> _WORK ORDER_
Lines of the listing below that contain the string "moniker" are to be returned.

> _DATA TO EXAMINE_
+++
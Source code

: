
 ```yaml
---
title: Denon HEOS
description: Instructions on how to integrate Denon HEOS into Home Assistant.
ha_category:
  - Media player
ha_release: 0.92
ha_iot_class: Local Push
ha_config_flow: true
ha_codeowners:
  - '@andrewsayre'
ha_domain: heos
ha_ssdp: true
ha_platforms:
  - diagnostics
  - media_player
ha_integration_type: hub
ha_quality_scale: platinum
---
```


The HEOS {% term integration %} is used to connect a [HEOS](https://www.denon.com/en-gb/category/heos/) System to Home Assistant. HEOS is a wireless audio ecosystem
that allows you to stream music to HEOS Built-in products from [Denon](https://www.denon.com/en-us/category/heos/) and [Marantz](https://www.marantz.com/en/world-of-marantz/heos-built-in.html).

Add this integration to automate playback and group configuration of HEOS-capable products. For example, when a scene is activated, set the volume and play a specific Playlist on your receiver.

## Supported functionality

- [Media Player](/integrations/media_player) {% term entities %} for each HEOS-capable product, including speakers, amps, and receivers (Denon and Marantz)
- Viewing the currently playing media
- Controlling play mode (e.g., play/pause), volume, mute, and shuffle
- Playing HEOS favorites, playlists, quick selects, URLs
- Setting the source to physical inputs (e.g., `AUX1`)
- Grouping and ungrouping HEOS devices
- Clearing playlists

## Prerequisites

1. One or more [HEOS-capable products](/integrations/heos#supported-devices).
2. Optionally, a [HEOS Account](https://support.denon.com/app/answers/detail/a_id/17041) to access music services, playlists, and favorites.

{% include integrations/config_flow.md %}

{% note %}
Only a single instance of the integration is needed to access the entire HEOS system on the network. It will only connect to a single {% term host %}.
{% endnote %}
+++
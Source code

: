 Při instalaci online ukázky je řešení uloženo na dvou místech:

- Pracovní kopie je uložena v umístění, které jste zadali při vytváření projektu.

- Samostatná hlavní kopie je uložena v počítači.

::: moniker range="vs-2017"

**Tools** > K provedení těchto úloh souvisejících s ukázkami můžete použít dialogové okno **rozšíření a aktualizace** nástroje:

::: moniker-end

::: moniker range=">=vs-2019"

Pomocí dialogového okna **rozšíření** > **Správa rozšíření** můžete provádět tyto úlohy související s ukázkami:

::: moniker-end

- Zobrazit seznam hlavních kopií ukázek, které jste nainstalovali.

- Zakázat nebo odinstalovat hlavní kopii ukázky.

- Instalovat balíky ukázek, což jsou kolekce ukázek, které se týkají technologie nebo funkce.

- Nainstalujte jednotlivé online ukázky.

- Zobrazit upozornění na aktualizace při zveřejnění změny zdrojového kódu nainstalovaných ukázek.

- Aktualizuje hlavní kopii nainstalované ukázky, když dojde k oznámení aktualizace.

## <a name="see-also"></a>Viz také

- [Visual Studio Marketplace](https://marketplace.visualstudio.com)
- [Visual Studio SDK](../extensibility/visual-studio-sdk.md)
+++
> _TASK SOLUTION_
::: moniker range="vs-2017"
::: moniker-end
::: moniker range=">=vs-2019"
::: moniker-end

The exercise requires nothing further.